_WHAT TO PRODUCE_. A faithful copy of all the data is required; pictures should not be included.

_DATASET EXCERPTS_.
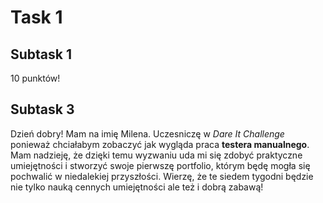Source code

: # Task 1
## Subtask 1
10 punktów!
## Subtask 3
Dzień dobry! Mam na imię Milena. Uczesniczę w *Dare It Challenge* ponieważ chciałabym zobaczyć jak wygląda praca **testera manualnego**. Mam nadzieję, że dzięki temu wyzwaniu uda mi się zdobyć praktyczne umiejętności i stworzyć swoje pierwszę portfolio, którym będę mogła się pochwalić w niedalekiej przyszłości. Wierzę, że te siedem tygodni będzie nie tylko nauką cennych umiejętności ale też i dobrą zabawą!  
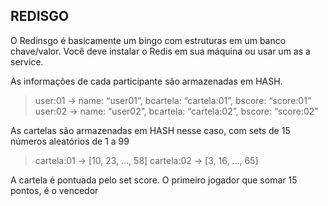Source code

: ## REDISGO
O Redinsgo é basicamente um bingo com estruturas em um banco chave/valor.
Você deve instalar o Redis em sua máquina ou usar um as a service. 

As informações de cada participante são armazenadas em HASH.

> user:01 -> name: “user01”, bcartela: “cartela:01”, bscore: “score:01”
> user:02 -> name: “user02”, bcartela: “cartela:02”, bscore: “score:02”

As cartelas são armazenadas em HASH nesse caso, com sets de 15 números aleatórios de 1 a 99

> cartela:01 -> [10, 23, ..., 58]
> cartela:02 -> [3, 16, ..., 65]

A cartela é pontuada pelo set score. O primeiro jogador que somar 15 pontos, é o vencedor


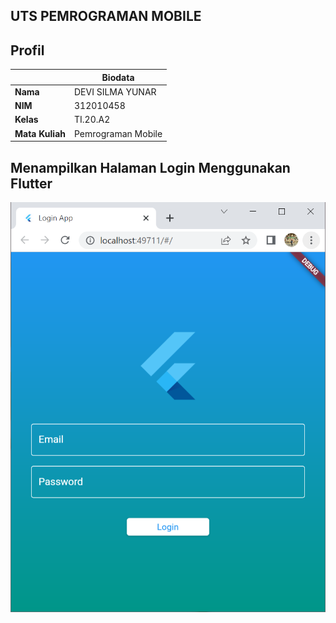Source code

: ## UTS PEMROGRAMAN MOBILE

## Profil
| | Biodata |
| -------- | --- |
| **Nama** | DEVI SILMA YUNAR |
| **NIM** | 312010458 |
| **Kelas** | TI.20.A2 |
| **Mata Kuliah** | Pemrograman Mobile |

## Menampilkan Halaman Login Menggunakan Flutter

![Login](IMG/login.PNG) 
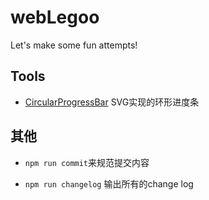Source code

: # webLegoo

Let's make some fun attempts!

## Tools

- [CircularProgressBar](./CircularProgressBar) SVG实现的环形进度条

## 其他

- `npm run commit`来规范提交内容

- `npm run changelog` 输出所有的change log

_RESULT OF THIS EXERCISE_.
Source code

: # Task 1
## Subtask 1
10 punktów!
## Subtask 3
Dzień dobry! Mam na imię Milena. Uczesniczę w *Dare It Challenge* ponieważ chciałabym zobaczyć jak wygląda praca **testera manualnego**. Mam nadzieję, że dzięki temu wyzwaniu uda mi się zdobyć praktyczne umiejętności i stworzyć swoje pierwszę portfolio, którym będę mogła się pochwalić w niedalekiej przyszłości. Wierzę, że te siedem tygodni będzie nie tylko nauką cennych umiejętności ale też i dobrą zabawą!  
Source code

: ## REDISGO
O Redinsgo é basicamente um bingo com estruturas em um banco chave/valor.
Você deve instalar o Redis em sua máquina ou usar um as a service. 

As informações de cada participante são armazenadas em HASH.

> user:01 -> name: “user01”, bcartela: “cartela:01”, bscore: “score:01”
> user:02 -> name: “user02”, bcartela: “cartela:02”, bscore: “score:02”

As cartelas são armazenadas em HASH nesse caso, com sets de 15 números aleatórios de 1 a 99

> cartela:01 -> [10, 23, ..., 58]
> cartela:02 -> [3, 16, ..., 65]

A cartela é pontuada pelo set score. O primeiro jogador que somar 15 pontos, é o vencedor


Source code

: ## UTS PEMROGRAMAN MOBILE

## Profil
| | Biodata |
| -------- | --- |
| **Nama** | DEVI SILMA YUNAR |
| **NIM** | 312010458 |
| **Kelas** | TI.20.A2 |
| **Mata Kuliah** | Pemrograman Mobile |

## Menampilkan Halaman Login Menggunakan Flutter

![Login](IMG/login.PNG) 
Source code

: # webLegoo

Let's make some fun attempts!

## Tools

- [CircularProgressBar](./CircularProgressBar) SVG实现的环形进度条

## 其他

- `npm run commit`来规范提交内容

- `npm run changelog` 输出所有的change log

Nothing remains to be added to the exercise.